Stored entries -
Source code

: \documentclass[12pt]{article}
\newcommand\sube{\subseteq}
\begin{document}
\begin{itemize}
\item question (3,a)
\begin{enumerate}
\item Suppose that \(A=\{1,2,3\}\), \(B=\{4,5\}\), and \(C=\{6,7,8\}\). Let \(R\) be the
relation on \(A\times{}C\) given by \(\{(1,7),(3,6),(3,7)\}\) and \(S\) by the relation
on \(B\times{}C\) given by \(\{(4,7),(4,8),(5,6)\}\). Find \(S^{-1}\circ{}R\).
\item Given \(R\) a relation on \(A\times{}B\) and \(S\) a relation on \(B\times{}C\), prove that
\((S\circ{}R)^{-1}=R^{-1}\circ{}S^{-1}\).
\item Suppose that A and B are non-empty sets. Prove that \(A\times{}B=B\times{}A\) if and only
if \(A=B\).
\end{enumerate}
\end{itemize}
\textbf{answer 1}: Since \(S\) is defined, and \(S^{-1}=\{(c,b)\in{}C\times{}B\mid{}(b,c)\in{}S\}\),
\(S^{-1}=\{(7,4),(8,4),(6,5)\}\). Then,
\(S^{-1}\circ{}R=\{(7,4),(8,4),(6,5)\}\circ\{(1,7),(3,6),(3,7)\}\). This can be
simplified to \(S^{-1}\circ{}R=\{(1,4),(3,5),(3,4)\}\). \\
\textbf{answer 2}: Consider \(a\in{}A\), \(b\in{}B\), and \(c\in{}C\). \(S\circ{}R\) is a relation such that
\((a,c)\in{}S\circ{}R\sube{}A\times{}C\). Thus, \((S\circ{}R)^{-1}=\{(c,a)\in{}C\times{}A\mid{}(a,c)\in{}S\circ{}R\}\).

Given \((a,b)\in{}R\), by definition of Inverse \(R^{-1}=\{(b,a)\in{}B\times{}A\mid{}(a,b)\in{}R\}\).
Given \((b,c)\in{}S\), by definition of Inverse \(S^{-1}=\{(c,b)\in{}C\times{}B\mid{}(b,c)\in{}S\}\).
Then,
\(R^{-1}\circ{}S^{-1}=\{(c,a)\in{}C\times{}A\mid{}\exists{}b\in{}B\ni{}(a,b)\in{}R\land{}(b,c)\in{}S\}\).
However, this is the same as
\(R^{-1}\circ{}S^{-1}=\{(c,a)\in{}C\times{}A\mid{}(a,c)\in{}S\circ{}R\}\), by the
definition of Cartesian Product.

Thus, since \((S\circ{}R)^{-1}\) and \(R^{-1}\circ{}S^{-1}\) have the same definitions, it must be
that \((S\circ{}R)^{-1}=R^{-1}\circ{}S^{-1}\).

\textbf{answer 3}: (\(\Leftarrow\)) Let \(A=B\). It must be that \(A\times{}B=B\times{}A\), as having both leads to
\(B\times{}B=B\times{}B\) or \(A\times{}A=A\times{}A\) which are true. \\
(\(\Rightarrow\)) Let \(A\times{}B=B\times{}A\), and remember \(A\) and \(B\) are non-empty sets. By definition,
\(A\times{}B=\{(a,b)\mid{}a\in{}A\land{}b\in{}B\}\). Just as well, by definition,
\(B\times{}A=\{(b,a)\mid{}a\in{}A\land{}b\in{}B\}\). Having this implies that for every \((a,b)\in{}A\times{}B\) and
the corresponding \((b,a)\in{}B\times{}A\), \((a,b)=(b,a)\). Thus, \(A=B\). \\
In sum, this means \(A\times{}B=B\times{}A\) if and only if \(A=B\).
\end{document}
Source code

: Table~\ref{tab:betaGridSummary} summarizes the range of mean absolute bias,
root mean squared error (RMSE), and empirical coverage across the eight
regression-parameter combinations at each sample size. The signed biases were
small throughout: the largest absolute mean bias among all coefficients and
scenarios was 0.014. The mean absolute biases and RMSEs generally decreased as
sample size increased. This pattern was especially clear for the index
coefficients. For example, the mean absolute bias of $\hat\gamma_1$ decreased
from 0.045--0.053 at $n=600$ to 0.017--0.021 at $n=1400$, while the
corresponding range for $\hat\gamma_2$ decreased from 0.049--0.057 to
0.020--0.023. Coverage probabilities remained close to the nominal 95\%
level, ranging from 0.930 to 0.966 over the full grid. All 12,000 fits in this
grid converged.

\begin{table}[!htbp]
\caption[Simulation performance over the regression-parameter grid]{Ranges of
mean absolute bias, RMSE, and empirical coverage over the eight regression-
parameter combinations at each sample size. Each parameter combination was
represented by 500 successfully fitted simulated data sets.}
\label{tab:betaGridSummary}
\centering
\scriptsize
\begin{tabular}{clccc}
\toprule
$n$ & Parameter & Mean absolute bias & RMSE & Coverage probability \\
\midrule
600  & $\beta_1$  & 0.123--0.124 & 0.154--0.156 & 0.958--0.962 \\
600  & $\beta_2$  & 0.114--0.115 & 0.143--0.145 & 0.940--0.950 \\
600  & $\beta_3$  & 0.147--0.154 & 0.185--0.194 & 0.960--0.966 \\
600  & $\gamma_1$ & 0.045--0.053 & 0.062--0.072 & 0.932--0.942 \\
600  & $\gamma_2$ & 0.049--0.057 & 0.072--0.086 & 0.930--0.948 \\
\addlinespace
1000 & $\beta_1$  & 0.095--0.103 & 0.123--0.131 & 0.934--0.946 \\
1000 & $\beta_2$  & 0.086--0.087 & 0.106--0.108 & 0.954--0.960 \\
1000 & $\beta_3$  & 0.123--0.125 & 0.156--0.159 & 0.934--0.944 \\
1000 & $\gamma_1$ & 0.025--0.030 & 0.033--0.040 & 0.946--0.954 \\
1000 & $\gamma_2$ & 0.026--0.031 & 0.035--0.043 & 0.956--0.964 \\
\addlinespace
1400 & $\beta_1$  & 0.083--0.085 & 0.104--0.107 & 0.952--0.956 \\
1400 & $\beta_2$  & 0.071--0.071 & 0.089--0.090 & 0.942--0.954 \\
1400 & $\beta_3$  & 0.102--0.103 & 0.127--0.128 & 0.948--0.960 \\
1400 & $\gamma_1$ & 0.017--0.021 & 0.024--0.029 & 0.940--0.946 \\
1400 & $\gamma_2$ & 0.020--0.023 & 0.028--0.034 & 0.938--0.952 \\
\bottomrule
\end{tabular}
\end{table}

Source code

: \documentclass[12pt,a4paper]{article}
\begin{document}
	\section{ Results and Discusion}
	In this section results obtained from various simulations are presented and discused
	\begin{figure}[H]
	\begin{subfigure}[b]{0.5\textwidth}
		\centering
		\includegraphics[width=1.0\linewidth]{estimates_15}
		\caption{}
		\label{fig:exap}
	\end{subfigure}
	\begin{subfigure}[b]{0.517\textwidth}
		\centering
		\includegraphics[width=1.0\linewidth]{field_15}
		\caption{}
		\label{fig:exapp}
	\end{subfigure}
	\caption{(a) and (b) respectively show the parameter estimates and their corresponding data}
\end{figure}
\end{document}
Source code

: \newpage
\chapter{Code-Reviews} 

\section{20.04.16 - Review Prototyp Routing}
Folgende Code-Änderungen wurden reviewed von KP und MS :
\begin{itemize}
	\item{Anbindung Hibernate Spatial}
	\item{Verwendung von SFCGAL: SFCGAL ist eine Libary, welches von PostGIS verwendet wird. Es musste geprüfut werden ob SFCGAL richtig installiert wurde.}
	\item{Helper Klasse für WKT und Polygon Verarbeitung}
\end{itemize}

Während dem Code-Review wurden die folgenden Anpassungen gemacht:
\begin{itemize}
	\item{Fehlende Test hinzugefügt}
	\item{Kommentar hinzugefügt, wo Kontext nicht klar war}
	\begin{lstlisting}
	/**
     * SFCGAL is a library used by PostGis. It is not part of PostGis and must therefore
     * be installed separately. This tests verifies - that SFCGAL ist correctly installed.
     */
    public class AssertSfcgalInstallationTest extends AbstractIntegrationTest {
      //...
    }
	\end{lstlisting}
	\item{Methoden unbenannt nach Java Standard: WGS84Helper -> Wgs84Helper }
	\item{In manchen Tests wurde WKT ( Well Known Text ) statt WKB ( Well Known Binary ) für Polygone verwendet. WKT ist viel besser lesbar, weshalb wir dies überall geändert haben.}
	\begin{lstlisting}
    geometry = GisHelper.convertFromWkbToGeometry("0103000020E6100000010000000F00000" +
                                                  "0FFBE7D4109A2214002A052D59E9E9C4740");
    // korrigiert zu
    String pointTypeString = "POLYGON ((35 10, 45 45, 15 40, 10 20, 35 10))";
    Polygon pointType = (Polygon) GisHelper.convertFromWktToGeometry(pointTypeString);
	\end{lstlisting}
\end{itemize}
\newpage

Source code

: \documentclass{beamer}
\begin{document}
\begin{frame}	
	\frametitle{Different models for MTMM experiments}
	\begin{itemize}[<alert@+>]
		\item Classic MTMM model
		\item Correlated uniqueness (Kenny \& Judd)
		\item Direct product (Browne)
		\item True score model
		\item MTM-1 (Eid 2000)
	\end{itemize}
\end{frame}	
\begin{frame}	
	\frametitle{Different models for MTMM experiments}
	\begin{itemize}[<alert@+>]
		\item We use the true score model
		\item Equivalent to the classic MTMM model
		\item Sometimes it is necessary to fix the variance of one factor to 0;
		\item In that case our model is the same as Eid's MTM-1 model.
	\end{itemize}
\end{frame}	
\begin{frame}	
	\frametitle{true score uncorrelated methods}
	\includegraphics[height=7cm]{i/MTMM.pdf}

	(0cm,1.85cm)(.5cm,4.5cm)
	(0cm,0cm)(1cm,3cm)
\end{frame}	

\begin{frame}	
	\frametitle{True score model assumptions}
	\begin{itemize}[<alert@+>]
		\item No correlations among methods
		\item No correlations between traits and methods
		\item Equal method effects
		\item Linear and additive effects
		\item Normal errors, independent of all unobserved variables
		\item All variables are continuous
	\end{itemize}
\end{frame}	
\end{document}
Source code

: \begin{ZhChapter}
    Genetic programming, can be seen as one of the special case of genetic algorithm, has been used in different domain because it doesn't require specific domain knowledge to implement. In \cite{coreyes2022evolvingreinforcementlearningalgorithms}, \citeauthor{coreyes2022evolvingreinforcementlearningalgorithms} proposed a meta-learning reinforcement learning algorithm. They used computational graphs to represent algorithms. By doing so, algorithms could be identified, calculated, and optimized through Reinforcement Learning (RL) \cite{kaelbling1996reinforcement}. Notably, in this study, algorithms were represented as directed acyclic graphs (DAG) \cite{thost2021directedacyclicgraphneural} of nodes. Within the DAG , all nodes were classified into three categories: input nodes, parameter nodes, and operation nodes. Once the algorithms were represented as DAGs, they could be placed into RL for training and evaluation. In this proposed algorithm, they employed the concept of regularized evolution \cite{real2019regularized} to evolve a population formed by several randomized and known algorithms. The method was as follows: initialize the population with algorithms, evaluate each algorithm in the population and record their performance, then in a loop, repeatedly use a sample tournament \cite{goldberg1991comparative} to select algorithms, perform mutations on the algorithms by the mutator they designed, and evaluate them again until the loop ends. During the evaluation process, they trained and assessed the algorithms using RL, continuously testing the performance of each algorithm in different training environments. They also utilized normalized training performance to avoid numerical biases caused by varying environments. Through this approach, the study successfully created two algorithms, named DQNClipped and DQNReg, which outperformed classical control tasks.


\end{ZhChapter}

Directions - Print exactly the lines from the beginning of the entries through the line with "Since \(S\) is". Output nothing more.

Solution to this exercise -
Source code

: \documentclass[12pt]{article}
\newcommand\sube{\subseteq}
\begin{document}
\begin{itemize}
\item question (3,a)
\begin{enumerate}
\item Suppose that \(A=\{1,2,3\}\), \(B=\{4,5\}\), and \(C=\{6,7,8\}\). Let \(R\) be the
relation on \(A\times{}C\) given by \(\{(1,7),(3,6),(3,7)\}\) and \(S\) by the relation
on \(B\times{}C\) given by \(\{(4,7),(4,8),(5,6)\}\). Find \(S^{-1}\circ{}R\).
\item Given \(R\) a relation on \(A\times{}B\) and \(S\) a relation on \(B\times{}C\), prove that
\((S\circ{}R)^{-1}=R^{-1}\circ{}S^{-1}\).
\item Suppose that A and B are non-empty sets. Prove that \(A\times{}B=B\times{}A\) if and only
if \(A=B\).
\end{enumerate}
\end{itemize}
\textbf{answer 1}: Since \(S\) is defined, and \(S^{-1}=\{(c,b)\in{}C\times{}B\mid{}(b,c)\in{}S\}\),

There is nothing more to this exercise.